**THE PROBLEM**
Among the lines below, a stretch begins at the one with "- Label issues" and ends at the one with "Moderator must create the next TCQ meeting". Repeat that stretch exactly, ends included.

Collected data
══════════

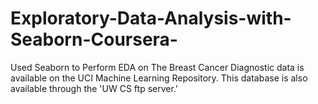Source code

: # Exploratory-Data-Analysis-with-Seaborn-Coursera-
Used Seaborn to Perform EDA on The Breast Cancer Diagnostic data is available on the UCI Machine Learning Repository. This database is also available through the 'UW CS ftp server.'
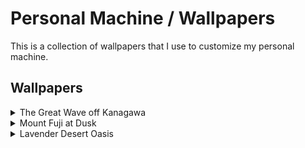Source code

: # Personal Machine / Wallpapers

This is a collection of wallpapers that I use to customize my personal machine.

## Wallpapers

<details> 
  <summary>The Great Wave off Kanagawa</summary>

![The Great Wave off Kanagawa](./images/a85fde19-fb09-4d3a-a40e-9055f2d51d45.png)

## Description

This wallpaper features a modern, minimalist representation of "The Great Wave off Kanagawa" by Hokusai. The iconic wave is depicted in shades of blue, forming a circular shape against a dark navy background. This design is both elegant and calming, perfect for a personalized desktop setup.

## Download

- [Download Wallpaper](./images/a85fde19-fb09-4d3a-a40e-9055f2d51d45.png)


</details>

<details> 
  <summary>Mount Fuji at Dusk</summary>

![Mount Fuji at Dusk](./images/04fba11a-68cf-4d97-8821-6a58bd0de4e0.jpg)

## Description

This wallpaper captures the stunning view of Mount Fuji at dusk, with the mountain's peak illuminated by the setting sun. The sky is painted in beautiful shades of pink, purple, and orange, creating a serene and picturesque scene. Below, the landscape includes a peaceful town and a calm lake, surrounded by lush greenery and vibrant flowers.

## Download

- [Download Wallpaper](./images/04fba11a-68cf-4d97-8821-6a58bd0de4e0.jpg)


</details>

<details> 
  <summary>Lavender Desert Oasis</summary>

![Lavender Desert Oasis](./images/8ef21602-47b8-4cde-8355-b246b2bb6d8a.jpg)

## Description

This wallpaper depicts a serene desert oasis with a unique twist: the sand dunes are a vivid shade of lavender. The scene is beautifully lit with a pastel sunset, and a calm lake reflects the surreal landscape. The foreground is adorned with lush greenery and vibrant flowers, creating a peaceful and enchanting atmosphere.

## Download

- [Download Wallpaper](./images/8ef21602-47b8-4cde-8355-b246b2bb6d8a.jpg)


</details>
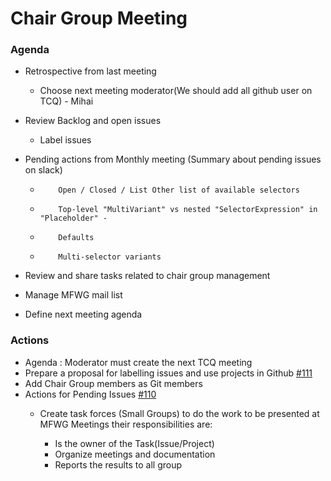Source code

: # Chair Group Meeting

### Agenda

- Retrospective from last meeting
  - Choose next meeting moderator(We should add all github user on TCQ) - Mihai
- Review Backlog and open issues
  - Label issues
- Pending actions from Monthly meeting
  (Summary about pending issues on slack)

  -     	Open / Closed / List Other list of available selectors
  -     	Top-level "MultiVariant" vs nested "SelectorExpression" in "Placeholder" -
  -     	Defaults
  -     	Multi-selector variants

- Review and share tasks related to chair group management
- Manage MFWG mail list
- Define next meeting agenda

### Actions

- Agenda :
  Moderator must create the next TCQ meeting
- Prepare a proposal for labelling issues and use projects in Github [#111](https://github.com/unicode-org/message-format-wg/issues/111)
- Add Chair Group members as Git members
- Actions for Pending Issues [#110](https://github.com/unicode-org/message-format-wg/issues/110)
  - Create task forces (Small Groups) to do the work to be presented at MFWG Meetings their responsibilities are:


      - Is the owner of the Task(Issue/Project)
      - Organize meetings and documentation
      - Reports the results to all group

══════════

**SOLUTION TO THIS EXERCISE**
  - Label issues
- Pending actions from Monthly meeting
  (Summary about pending issues on slack)

  -     	Open / Closed / List Other list of available selectors
  -     	Top-level "MultiVariant" vs nested "SelectorExpression" in "Placeholder" -
  -     	Defaults
  -     	Multi-selector variants

- Review and share tasks related to chair group management
- Manage MFWG mail list
- Define next meeting agenda

### Actions

- Agenda :
  Moderator must create the next TCQ meeting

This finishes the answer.